Work to be completed >>
What you give must be exactly the lines of the material from the first through the line that contains "Trocar onde diz", inclusive, and no others.

* * * * *

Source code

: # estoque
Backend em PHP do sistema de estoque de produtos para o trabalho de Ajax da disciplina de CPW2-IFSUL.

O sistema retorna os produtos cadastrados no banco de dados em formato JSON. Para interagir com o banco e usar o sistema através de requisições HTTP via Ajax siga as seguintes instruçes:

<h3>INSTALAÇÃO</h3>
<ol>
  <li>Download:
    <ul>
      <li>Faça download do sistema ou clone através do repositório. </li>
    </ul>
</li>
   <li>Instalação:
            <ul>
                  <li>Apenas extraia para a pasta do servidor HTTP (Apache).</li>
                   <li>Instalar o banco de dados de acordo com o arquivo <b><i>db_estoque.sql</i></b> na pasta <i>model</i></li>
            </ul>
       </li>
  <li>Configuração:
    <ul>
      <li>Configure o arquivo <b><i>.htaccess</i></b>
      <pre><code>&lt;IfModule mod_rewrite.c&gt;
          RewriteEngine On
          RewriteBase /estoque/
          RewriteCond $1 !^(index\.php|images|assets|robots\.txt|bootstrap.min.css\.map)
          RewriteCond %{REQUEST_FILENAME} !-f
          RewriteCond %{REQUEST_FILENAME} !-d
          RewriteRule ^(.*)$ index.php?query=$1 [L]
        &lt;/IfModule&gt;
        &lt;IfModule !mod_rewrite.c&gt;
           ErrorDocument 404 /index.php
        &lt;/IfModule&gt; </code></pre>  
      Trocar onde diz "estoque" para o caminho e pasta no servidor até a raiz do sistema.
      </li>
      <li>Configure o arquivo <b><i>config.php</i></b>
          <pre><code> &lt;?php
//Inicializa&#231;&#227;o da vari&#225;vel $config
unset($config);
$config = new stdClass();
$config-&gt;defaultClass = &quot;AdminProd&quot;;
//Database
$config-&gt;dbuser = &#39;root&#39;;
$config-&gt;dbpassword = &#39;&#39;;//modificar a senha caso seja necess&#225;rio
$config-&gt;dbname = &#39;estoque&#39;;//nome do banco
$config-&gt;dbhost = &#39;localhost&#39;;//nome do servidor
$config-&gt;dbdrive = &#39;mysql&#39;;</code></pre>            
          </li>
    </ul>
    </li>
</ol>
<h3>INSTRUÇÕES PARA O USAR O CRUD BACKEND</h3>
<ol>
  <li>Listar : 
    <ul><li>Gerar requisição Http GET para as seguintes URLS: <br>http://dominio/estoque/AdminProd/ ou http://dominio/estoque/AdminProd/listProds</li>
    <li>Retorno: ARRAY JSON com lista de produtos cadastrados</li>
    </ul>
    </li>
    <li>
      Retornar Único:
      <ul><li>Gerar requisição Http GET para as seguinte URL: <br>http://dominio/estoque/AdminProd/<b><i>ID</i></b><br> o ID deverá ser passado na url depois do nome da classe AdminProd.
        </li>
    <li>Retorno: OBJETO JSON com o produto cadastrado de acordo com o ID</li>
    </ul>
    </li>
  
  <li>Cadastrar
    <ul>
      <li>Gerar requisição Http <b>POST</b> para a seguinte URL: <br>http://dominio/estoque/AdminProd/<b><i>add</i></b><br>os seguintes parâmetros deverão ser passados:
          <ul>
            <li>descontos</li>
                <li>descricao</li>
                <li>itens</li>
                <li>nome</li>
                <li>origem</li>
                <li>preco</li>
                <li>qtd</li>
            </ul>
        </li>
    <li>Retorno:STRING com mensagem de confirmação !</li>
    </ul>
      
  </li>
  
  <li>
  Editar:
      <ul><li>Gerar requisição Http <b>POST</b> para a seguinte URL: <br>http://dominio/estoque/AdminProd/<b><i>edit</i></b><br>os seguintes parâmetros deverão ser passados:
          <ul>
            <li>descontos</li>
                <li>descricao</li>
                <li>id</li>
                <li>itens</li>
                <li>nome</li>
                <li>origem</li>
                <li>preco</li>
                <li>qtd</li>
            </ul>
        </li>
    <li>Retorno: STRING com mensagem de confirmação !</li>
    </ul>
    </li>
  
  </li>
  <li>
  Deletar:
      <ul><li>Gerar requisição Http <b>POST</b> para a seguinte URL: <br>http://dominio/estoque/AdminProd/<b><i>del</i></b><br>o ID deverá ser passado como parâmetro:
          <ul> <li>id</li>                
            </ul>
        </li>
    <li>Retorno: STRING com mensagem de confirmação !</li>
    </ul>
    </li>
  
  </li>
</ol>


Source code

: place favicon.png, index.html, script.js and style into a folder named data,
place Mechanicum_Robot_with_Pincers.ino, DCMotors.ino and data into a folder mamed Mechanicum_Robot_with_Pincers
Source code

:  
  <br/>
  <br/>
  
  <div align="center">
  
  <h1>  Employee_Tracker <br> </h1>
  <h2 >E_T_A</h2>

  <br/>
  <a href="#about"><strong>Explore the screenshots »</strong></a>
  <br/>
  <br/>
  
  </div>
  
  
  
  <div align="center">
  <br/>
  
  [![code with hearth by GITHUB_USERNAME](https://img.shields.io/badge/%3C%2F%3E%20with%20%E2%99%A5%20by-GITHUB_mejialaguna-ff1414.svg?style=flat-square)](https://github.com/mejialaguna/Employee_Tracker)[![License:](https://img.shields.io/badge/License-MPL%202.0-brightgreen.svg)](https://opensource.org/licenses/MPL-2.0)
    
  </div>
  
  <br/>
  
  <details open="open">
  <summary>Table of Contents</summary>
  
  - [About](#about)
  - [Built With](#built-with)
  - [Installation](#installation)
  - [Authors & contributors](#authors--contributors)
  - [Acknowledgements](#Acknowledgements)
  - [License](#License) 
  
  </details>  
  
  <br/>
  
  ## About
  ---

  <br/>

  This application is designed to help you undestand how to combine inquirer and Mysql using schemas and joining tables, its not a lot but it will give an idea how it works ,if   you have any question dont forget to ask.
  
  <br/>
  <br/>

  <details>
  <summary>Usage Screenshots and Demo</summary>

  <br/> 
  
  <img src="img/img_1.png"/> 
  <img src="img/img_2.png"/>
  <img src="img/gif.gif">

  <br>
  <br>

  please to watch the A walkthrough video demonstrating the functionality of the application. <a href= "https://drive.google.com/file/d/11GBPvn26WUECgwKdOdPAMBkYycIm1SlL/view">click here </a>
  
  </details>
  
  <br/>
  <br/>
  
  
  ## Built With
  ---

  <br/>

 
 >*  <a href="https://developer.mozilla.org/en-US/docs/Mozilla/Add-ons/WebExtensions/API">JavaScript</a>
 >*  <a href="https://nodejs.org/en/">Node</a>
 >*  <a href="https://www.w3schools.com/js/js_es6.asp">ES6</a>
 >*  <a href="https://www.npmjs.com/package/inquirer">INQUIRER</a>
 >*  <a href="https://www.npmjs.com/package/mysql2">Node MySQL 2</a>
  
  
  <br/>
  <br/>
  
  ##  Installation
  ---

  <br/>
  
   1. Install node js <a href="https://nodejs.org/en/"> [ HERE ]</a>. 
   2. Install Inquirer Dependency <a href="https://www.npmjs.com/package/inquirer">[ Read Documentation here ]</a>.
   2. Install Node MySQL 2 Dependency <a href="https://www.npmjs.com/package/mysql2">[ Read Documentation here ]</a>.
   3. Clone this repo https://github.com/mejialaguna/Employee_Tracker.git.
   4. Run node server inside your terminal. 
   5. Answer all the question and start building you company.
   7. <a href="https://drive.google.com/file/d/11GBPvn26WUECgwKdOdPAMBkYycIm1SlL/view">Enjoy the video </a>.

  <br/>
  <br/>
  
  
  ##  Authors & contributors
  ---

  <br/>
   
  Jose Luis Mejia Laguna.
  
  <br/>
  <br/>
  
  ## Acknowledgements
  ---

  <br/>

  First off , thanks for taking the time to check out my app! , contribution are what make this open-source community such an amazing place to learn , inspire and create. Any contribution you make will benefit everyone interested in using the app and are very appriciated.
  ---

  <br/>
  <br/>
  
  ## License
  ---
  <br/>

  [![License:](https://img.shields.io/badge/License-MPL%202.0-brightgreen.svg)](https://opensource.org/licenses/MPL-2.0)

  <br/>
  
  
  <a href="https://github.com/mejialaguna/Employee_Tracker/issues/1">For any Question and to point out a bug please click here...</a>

* * * * *

Task output >>
Source code

: # estoque
Backend em PHP do sistema de estoque de produtos para o trabalho de Ajax da disciplina de CPW2-IFSUL.

O sistema retorna os produtos cadastrados no banco de dados em formato JSON. Para interagir com o banco e usar o sistema através de requisições HTTP via Ajax siga as seguintes instruçes:

<h3>INSTALAÇÃO</h3>
<ol>
  <li>Download:
    <ul>
      <li>Faça download do sistema ou clone através do repositório. </li>
    </ul>
</li>
   <li>Instalação:
            <ul>
                  <li>Apenas extraia para a pasta do servidor HTTP (Apache).</li>
                   <li>Instalar o banco de dados de acordo com o arquivo <b><i>db_estoque.sql</i></b> na pasta <i>model</i></li>
            </ul>
       </li>
  <li>Configuração:
    <ul>
      <li>Configure o arquivo <b><i>.htaccess</i></b>
      <pre><code>&lt;IfModule mod_rewrite.c&gt;
          RewriteEngine On
          RewriteBase /estoque/
          RewriteCond $1 !^(index\.php|images|assets|robots\.txt|bootstrap.min.css\.map)
          RewriteCond %{REQUEST_FILENAME} !-f
          RewriteCond %{REQUEST_FILENAME} !-d
          RewriteRule ^(.*)$ index.php?query=$1 [L]
        &lt;/IfModule&gt;
        &lt;IfModule !mod_rewrite.c&gt;
           ErrorDocument 404 /index.php
        &lt;/IfModule&gt; </code></pre>  
      Trocar onde diz "estoque" para o caminho e pasta no servidor até a raiz do sistema.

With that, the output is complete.